Monday, October 1, 2012

Chicago Fed warned on high-frequency trading, SEC slow to respond


More than two years ago, the Federal Reserve Bank of Chicago was pushing the U.S. Securities and Exchange Commission to get serious about the dangers of superfast computer-driven trading. Only now is the SEC getting around to taking a closer look at some of those issues.
Critics of the SEC say the delay is part of a pattern of inaction in dealing with the fallout from high frequency trading and shows that the regulator doesn't yet fully appreciate how fears of machine-driven market meltdowns are driving investors away from U.S. markets.
Even as the SEC gears up for a meeting on Tuesday to discuss software glitches and how to tame rapid-fire trading, the eighth public forum it has had in two years on market structure issues, regulators in Canada, Australia and Germany are moving ahead with plans to introduce speed limits to safeguard markets from the machines.
One item up for discussion is whether regulators should require trading firms and exchanges to deploy a "kill switch" so that they can quickly shut down a runaway high-speed computer program. That's one of the seven recommendations the Chicago Fed made to the SEC in its March 25, 2010, letter.

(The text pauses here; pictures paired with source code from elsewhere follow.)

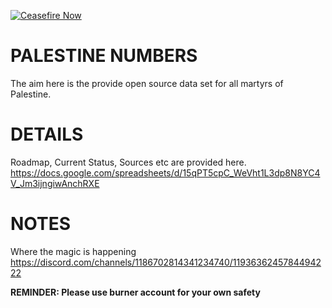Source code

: [![Ceasefire Now](https://badge.techforpalestine.org/default)](https://techforpalestine.org/learn-more)

# PALESTINE NUMBERS
The aim here is the provide open source data set for all martyrs of Palestine. 

# DETAILS
Roadmap, Current Status, Sources etc are provided here. 
https://docs.google.com/spreadsheets/d/15qPT5cpC_WeVht1L3dp8N8YC4V_Jm3ijngiwAnchRXE

# NOTES
Where the magic is happening https://discord.com/channels/1186702814341234740/1193636245784494222

**REMINDER: Please use burner account for your own safety**
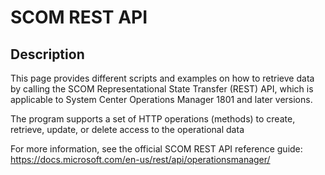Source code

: # SCOM REST API


## Description
This page provides different scripts and examples on how to retrieve data by calling the SCOM Representational State Transfer (REST) API, which is applicable to System Center Operations Manager 1801 and later versions.

The program supports a set of HTTP operations (methods) to create, retrieve, update, or delete access to the operational data

For more information, see the official SCOM REST API reference guide:  
https://docs.microsoft.com/en-us/rest/api/operationsmanager/
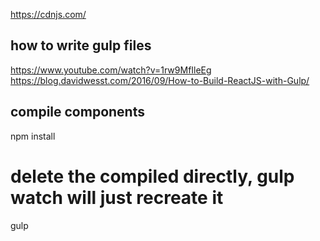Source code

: 
https://cdnjs.com/

## how to write gulp files ##
https://www.youtube.com/watch?v=1rw9MfIleEg
https://blog.davidwesst.com/2016/09/How-to-Build-ReactJS-with-Gulp/

## compile components ##
npm install

# delete the compiled directly, gulp watch will just recreate it
gulp


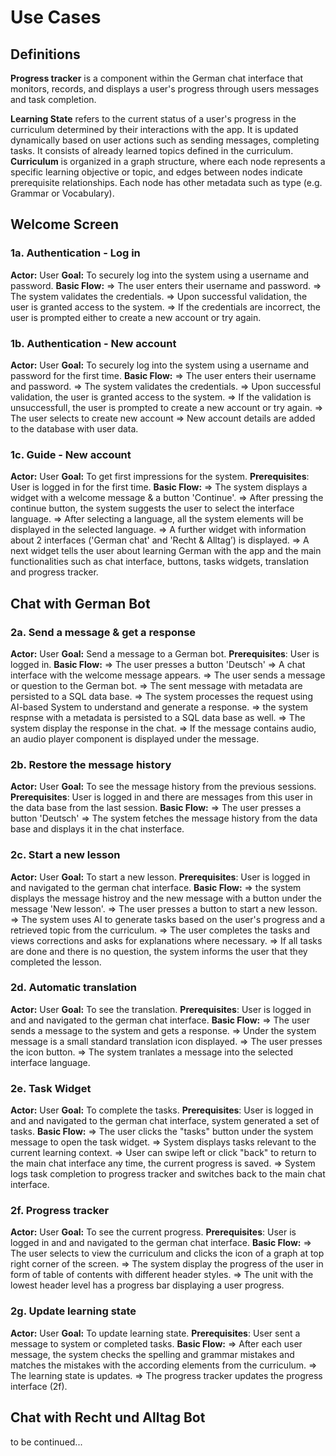 # Use Cases

## Definitions

**Progress tracker** is a component within the German chat interface that monitors, records, and displays a user's progress through users messages and task completion.

**Learning State** refers to the current status of a user's progress in the curriculum determined by their interactions with the app. It is updated dynamically based on user actions such as sending messages, completing tasks. It consists of already learned topics defined in the curriculum. 
**Curriculum** is organized in a graph structure, where each node represents a specific learning objective or topic, and edges between nodes indicate prerequisite relationships. Each node has other metadata such as type (e.g. Grammar or Vocabulary).

## Welcome Screen

### 1a. Authentication - Log in

**Actor:** User
**Goal:** To securely log into the system using a username and password.
**Basic Flow:**
=> The user enters their username and password.
=> The system validates the credentials.
=> Upon successful validation, the user is granted access to the system.
=> If the credentials are incorrect, the user is prompted either to create a new account or try again.

### 1b. Authentication - New account

**Actor:** User
**Goal:** To securely log into the system using a username and password for the first time.
**Basic Flow:**
=> The user enters their username and password.
=> The system validates the credentials.
=> Upon successful validation, the user is granted access to the system.
=> If the validation is unsuccessfull, the user is prompted to create a new account or try again.
=> The user selects to create new account
=> New account details are added to the database with user data.

### 1c. Guide - New account

**Actor:** User
**Goal:** To get first impressions for the system.
**Prerequisites**: User is logged in for the first time.
**Basic Flow:**
=> The system displays a widget with a welcome message & a button 'Continue'.
=> After pressing the continue button, the system suggests the user to select the interface language.
=> After selecting a language, all the system elements will be displayed in the selected language.
=> A further widget with information about 2 interfaces ('German chat' and 'Recht & Alltag’) is displayed. 
=> A next widget tells the user about learning German with the app and  the main functionalities such as chat interface, buttons, tasks widgets, translation and progress tracker.

## Chat with German Bot

### 2a. Send a message & get a response

**Actor:** User
**Goal:** Send a message to a German bot.
**Prerequisites**: User is logged in.
**Basic Flow:**
=> The user presses a button 'Deutsch'
=> A chat interface with the welcome message appears.
=> The user sends a message or question to the German bot.
=> The sent message with metadata are persisted to a SQL data base.
=> The system processes the request using AI-based System to understand and generate a response.
=> the system respnse with a metadata is persisted to a SQL data base as well.
=> The system display the response in the chat.
=> If the message contains audio, an audio player component is displayed under the message.

### 2b. Restore the message history
**Actor:** User
**Goal:** To see the message history from the previous sessions.
**Prerequisites**: User is logged in and there are messages from this user in the data base from the last session.
**Basic Flow:**
=> The user presses a button 'Deutsch'
=> The system fetches the message history from the data base and displays it in the chat insterface.

### 2c. Start a new lesson
**Actor:** User
**Goal:** To start a new lesson.
**Prerequisites**: User is logged in and navigated to the german chat interface.
**Basic Flow:**
=> the system displays the message histroy and the new message with a button under the message 'New lesson'. 
=> The user presses a button to start a new lesson.
=> The system uses AI to generate tasks based on the user's progress and a retrieved topic from the  curriculum.
=> The user completes the tasks and views corrections and asks for explanations where necessary.
=> If all tasks are done and there is no question, the system informs the user that they completed the lesson.

### 2d. Automatic translation
**Actor:** User
**Goal:** To see the translation.
**Prerequisites**: User is logged in and and navigated to the german chat interface.
**Basic Flow:**
=> The user sends a message to the system and gets a response.
=> Under the system message is a small standard translation icon displayed.
=> The user presses the icon button.
=> The system tranlates a message into the selected interface language.

### 2e. Task Widget
**Actor:** User
**Goal:** To complete the tasks.
**Prerequisites**: User is logged in and and navigated to the german chat interface, system generated a set of tasks.
**Basic Flow:**
=> The user clicks the "tasks" button under the system message to open the task widget.
=> System displays tasks relevant to the current learning context.
=> User can swipe left or click "back" to return to the main chat interface any time, the current progress is saved. 
=> System logs task completion to progress tracker and switches back to the main chat interface.

### 2f. Progress tracker
**Actor:** User
**Goal:** To see the current progress.
**Prerequisites**: User is logged in and and navigated to the german chat interface.
**Basic Flow:**
=> The user selects to view the curriculum and clicks the icon of a graph at top right corner of the screen.
=> The system display the progress of the user in form of table of contents with different header styles. 
=> The unit with the lowest header level has a progress bar displaying a user progress. 

### 2g. Update learning state
**Actor:** User
**Goal:** To update learning state.
**Prerequisites**: User sent a message to system or completed tasks.
**Basic Flow:**
=> After each user message, the system checks the spelling and grammar mistakes and matches the mistakes with the according elements from the curriculum.
=> The learning state is updates.
=> The progress tracker updates the progress interface (2f).


## Chat with Recht und Alltag Bot

to be continued...
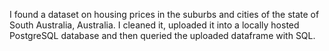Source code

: I found a dataset on housing prices in the suburbs and cities of the state of South Australia, Australia. I cleaned it, uploaded it into a locally hosted PostgreSQL database and then queried the uploaded dataframe with SQL.
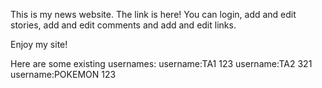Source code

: This is my news website. The link is here!
You can login, add and edit stories, add and edit comments and add and edit links.

Enjoy my site!

Here are some existing usernames:
username:TA1 123
username:TA2 321
username:POKEMON 123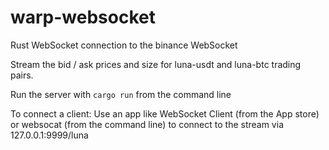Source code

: # warp-websocket
Rust WebSocket connection to the binance WebSocket

Stream the bid / ask prices and size for luna-usdt and luna-btc trading pairs.

Run the server with `cargo run` from the command line

To connect a client:
Use an app like WebSocket Client (from the App store) or websocat (from the command line) to connect to the stream via 127.0.0.1:9999/luna

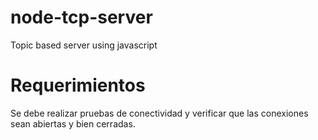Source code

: # node-tcp-server
Topic based server using javascript

# Requerimientos
Se debe realizar pruebas de conectividad y verificar que las conexiones sean abiertas y bien cerradas.

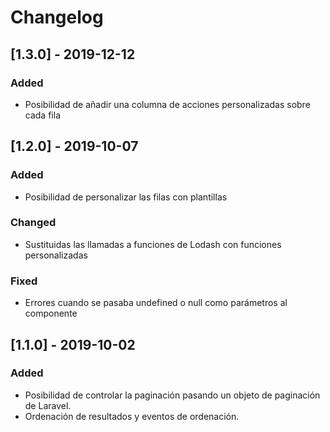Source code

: # Changelog

## [1.3.0] - 2019-12-12

### Added

- Posibilidad de añadir una columna de acciones personalizadas sobre cada fila

## [1.2.0] - 2019-10-07

### Added

- Posibilidad de personalizar las filas con plantillas

### Changed

- Sustituidas las llamadas a funciones de Lodash con funciones personalizadas

### Fixed

- Errores cuando se pasaba undefined o null como parámetros al componente

## [1.1.0] - 2019-10-02

### Added

- Posibilidad de controlar la paginación pasando un objeto de paginación de Laravel.
- Ordenación de resultados y eventos de ordenación.
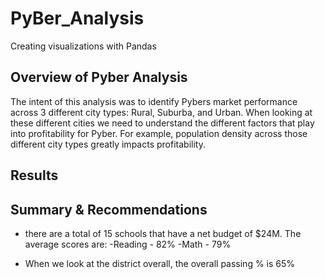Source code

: # PyBer_Analysis
Creating visualizations with Pandas

## Overview of Pyber Analysis
The intent of this analysis was to identify Pybers market performance across 3 different city types: Rural, Suburba, and Urban. When looking at these different cities we need to understand the different factors that play into profitability for Pyber. For example, population density across those different city types greatly impacts profitability.


## Results

## Summary & Recommendations
- there are a total of 15 schools that have a net budget of $24M. The average scores are:
-Reading - 82%
-Math - 79%

- When we look at the district overall, the overall passing % is 65%
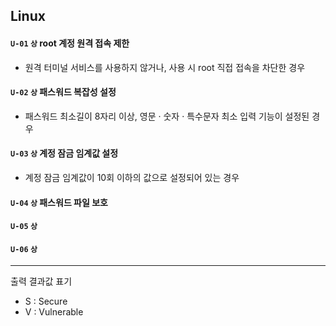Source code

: ## Linux

#### `U-01`  `상`  root 계정 원격 접속 제한
- 원격 터미널 서비스를 사용하지 않거나, 사용 시 root 직접 접속을 차단한 경우

#### `U-02`  `상`  패스워드 복잡성 설정
- 패스워드 최소길이 8자리 이상, 영문 · 숫자 · 특수문자 최소 입력 기능이 설정된 경우

#### `U-03`  `상`  계정 잠금 임계값 설정
- 계정 잠금 임계값이 10회 이하의 값으로 설정되어 있는 경우

#### `U-04` `상` 패스워드 파일 보호 

#### `U-05` `상`

#### `U-06` `상`

<hr/>

출력 결과값 표기 
- S : Secure
- V : Vulnerable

The Chicago Fed said exchanges and other trading platforms should install more risk controls, even if it slowed down trading, including a "kill switch" at the trader workstation level. "The competitive quest for greater and greater speed must be balanced with appropriate risk controls so that a clearly erroneous trade does not destabilize markets by precipitating a cascade of other trades in response," the Chicago Fed's then Financial Markets Group Senior Vice President David Marshall said in the submission.